Robert Hast, head of the congressional General Accounting Office's elite criminal fraud unit, told the House Government Reform criminal justice subcommittee Wednesday that GAO auditors uncovered evidence involving an estimated $8 million in inflated charges submitted in 1999 involving government advertising contracts.
The charges involve inflated billing for work done on the anti-drug contracts, payments of bonuses to executives, and improper travel charges. Hast said a former employee of the giant New York advertising agency Ogilvy & Mather also gave investigators testimony of other improprieties.
"We are looking at the fraud," he said.
Hast said that the progress of the investigation has been hampered since April by Barry McCaffrey, the White House drug policy director, who has refused to allow Department of Health and Human Services auditors to complete an audit of the drug office contracts. That department oversees government drug programs.

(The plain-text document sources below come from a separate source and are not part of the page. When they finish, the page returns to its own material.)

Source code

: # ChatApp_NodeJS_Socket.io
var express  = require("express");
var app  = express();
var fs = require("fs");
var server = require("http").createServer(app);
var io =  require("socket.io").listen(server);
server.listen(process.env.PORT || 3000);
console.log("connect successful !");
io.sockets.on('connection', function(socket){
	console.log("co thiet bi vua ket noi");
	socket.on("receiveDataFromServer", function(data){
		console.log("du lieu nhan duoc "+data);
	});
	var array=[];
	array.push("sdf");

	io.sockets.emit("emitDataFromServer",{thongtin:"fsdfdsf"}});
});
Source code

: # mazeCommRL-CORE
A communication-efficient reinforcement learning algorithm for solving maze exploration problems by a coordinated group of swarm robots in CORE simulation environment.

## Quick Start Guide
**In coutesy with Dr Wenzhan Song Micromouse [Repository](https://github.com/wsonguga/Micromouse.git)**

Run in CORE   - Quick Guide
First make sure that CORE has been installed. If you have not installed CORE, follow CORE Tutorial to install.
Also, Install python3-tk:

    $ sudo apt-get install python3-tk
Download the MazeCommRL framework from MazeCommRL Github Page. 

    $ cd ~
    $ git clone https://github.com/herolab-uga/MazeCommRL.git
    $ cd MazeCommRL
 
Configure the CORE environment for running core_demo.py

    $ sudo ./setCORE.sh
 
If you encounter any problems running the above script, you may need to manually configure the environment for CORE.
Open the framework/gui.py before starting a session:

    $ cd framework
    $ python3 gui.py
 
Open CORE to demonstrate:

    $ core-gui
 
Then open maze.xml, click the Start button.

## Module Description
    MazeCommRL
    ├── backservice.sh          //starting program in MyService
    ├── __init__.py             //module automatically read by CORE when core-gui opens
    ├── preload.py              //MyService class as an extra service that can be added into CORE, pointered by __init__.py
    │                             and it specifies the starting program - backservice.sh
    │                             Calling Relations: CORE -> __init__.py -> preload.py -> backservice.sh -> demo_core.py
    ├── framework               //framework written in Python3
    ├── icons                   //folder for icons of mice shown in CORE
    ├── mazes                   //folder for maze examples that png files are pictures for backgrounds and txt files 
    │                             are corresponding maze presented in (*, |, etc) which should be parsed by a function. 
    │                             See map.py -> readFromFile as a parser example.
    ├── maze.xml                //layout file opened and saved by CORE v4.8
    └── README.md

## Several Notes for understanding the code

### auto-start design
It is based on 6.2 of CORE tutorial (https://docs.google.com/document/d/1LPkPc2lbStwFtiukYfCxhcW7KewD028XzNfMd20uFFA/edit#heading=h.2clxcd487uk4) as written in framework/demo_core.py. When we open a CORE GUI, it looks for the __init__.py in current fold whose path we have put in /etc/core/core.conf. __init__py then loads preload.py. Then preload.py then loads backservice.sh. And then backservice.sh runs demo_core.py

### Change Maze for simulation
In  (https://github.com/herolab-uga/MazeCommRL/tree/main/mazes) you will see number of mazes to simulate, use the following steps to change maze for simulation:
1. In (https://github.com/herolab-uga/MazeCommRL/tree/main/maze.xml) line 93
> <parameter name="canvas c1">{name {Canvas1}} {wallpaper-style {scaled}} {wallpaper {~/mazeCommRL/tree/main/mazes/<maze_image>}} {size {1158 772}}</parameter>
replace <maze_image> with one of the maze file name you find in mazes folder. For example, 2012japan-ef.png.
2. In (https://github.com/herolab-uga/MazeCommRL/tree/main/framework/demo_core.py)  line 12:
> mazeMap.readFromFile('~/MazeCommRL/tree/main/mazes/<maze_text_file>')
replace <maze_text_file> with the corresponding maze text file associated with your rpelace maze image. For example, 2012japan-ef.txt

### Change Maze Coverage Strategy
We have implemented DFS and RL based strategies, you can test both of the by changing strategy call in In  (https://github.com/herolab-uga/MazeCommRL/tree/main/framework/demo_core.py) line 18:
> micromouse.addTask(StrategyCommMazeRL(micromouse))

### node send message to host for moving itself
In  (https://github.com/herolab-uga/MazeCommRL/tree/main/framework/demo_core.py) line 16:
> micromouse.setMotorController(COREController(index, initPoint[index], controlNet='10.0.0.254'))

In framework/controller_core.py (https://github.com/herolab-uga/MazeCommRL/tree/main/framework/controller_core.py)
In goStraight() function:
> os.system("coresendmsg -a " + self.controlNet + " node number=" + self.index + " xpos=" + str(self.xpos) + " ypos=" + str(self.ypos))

Aides to the retired Army general say McCaffrey wants to transfer the auditing responsibilities for his office to the Navy, but has not yet received approval for the Navy to do the work.
Hast also recounted how McCaffrey was involved in several other curious activities in the case. Although McCaffrey was told of the contracting irregularities in a two-page staff memo dated April 13, Hast said McCaffrey initially denied to his investigators that he knew anything about the matter.
He then changed his testimony after the investigators showed McCaffrey a copy of the April 13 memo, which contains McCaffrey's own handwritten comments in the margin.
Hast also testified that in June, McCaffrey met privately with an Ogilvy & Mather representative, and told drug office subordinates after the meeting that he was "satisfied with the contractor's costs."
Howard Pleffner, the drug office's project officer supervising the contracts, said the audit is needed to close the books on a backlog of more than $13 million in pending bills from Ogilvy, and $5 million from other contractors. Some of the bills are a year overdue, he said.
Pleffner, who authored the April 13 memo to McCaffrey detailing the contract irregularities, found that some vouchers submitted for payment were 33 percent higher than those submitted earlier for the same services.